■ Work instruction
Show all lines from the listing below that contain "write".

Start of Task input

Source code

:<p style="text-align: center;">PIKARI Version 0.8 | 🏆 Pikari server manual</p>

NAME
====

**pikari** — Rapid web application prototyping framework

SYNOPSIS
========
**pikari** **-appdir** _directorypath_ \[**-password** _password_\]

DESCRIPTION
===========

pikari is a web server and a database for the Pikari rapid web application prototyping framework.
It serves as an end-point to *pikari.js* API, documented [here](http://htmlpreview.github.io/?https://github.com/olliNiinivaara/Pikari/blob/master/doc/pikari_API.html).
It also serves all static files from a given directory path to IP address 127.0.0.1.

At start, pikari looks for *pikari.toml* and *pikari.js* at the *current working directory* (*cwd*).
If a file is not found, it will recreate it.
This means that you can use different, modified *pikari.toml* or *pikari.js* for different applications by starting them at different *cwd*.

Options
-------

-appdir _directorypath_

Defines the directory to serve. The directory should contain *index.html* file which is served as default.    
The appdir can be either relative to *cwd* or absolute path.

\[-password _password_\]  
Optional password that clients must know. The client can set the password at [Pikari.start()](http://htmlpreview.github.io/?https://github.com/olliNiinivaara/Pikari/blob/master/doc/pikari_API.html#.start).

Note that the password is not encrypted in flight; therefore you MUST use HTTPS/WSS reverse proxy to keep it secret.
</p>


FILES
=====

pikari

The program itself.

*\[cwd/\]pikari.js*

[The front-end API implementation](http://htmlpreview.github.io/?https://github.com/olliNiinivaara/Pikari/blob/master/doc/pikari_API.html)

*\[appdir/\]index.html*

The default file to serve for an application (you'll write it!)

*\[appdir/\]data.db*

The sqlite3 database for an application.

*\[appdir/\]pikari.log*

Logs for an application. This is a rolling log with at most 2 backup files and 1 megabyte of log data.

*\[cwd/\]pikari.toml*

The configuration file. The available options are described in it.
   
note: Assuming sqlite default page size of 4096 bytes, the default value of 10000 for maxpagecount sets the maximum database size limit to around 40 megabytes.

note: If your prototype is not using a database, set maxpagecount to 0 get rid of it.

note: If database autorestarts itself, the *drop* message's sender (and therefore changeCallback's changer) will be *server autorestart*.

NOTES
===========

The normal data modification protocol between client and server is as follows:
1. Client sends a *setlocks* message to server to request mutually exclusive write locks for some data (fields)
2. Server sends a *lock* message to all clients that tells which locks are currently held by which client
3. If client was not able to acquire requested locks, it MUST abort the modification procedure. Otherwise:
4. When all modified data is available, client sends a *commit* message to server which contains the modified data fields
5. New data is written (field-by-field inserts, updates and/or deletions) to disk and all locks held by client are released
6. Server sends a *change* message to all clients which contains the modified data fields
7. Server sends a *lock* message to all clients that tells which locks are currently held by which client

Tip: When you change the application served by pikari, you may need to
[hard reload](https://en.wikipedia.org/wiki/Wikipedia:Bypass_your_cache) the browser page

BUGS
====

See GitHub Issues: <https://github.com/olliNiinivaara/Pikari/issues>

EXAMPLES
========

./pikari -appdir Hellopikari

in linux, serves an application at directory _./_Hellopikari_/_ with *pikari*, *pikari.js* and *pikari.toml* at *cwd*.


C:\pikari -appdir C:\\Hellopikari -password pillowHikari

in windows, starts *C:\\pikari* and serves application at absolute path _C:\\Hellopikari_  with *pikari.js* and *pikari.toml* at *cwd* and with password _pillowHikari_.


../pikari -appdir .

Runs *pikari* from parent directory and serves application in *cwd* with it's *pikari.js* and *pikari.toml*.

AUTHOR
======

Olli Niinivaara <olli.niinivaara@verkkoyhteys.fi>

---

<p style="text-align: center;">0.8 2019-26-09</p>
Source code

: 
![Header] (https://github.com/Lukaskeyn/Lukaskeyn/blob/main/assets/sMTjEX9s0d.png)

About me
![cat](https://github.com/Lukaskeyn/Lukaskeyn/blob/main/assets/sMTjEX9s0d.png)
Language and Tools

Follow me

End of Task input

■ Your solution
The default file to serve for an application (you'll write it!)
1. Client sends a *setlocks* message to server to request mutually exclusive write locks for some data (fields)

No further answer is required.